In her five-page order, Napolitano said a "meet and confer" requirement in effect since February at the Department of Corrections has been successful in building relationships between the state and its workers. The governor said she believes the mandate will mean more employee input "with the goal of making state government more effective, efficient, reliable and accountable."
The order, made public Thursday, actually was signed Wednesday, apparently before two top Republican legislators publicly asked the lame-duck governor not to make any unilateral decisions during what could be her last 45 to 60 days in office. Incoming House Speaker Kirk Adams, R-Mesa, and new Senate President Bob Burns, R-Peoria, said any such moves should be left to Jan Brewer, who is next in line to become governor if Napolitano is confirmed by the U.S. Senate as President-elect Barack Obama's pick for Secretary of Homeland Security, something that can't happen before Jan. 20.

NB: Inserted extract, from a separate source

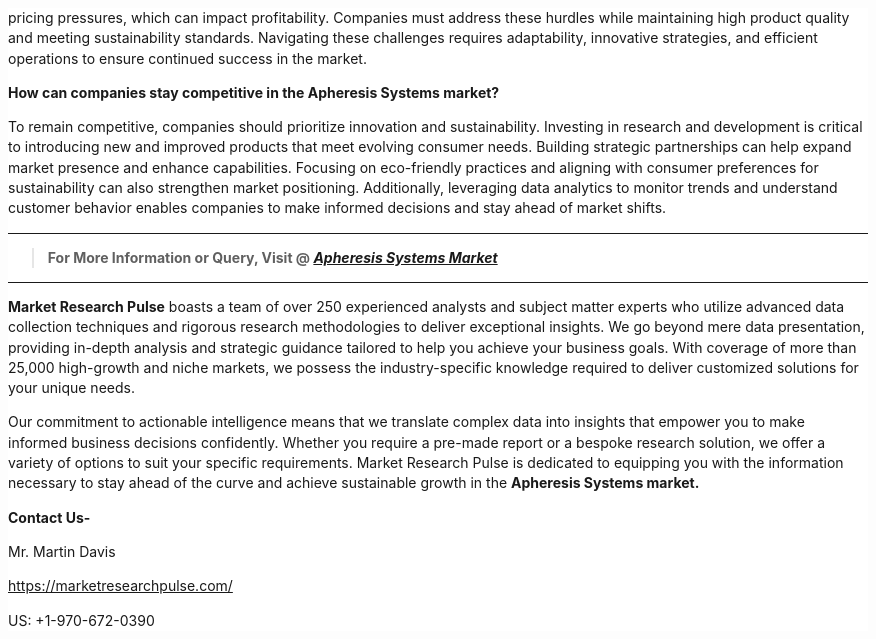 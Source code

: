 pricing pressures, which can impact profitability. Companies must address these hurdles while maintaining high product quality and meeting sustainability standards. Navigating these challenges requires adaptability, innovative strategies, and efficient operations to ensure continued success in the market.</p><p><strong>How can companies stay competitive in the Apheresis Systems market?</strong></p><p>To remain competitive, companies should prioritize innovation and sustainability. Investing in research and development is critical to introducing new and improved products that meet evolving consumer needs. Building strategic partnerships can help expand market presence and enhance capabilities. Focusing on eco-friendly practices and aligning with consumer preferences for sustainability can also strengthen market positioning. Additionally, leveraging data analytics to monitor trends and understand customer behavior enables companies to make informed decisions and stay ahead of market shifts.</p><hr /><blockquote><p><strong>For More Information or Query, Visit @&nbsp;<em><a href="https://marketresearchpulse.com/report/106047/apheresis-systems-market?utm_source=Linkedin&utm_medium=029">Apheresis Systems Market</a></em></strong></p></blockquote><hr /><p><strong>Market Research Pulse</strong> boasts a team of over 250 experienced analysts and subject matter experts who utilize advanced data collection techniques and rigorous research methodologies to deliver exceptional insights. We go beyond mere data presentation, providing in-depth analysis and strategic guidance tailored to help you achieve your business goals. With coverage of more than 25,000 high-growth and niche markets, we possess the industry-specific knowledge required to deliver customized solutions for your unique needs.</p><p>Our commitment to actionable intelligence means that we translate complex data into insights that empower you to make informed business decisions confidently. Whether you require a pre-made report or a bespoke research solution, we offer a variety of options to suit your specific requirements. Market Research Pulse is dedicated to equipping you with the information necessary to stay ahead of the curve and achieve sustainable growth in the <strong>Apheresis Systems market.</strong></p><p><strong>Contact Us-</strong></p><p>Mr. Martin Davis</p><p>https://marketresearchpulse.com/</p><p>US: +1-970-672-0390</p>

But gubernatorial press aide Jeanine L'Ecuyer said it would not have made any difference had Napolitano known of the legislators' objections: The governor was simply exercising the power that remains hers until she quits.
That same power devolves to Brewer the moment she takes the reins of state government. Brewer, however, was noncommittal Thursday about whether she plans to overturn the order, instead focusing her criticism on the incumbent.
"We would have hoped that if Gov. Napolitano wanted the next administration to follow this policy, she would have extended us the courtesy of briefing us on it prior to her issuing the order," Brewer said in a prepared statement.
She also criticized the "fiscal mismanagement" of the state, saying those policies are going to affect state workers.
"We need to focus on that right now and not on union politics," the statement said. "If we had focused on it sooner, then our state employees and everyone else would be much better off."
Napolitano's order is a big victory for Service Employees International Union, which already has 80 people trying to organize state workers.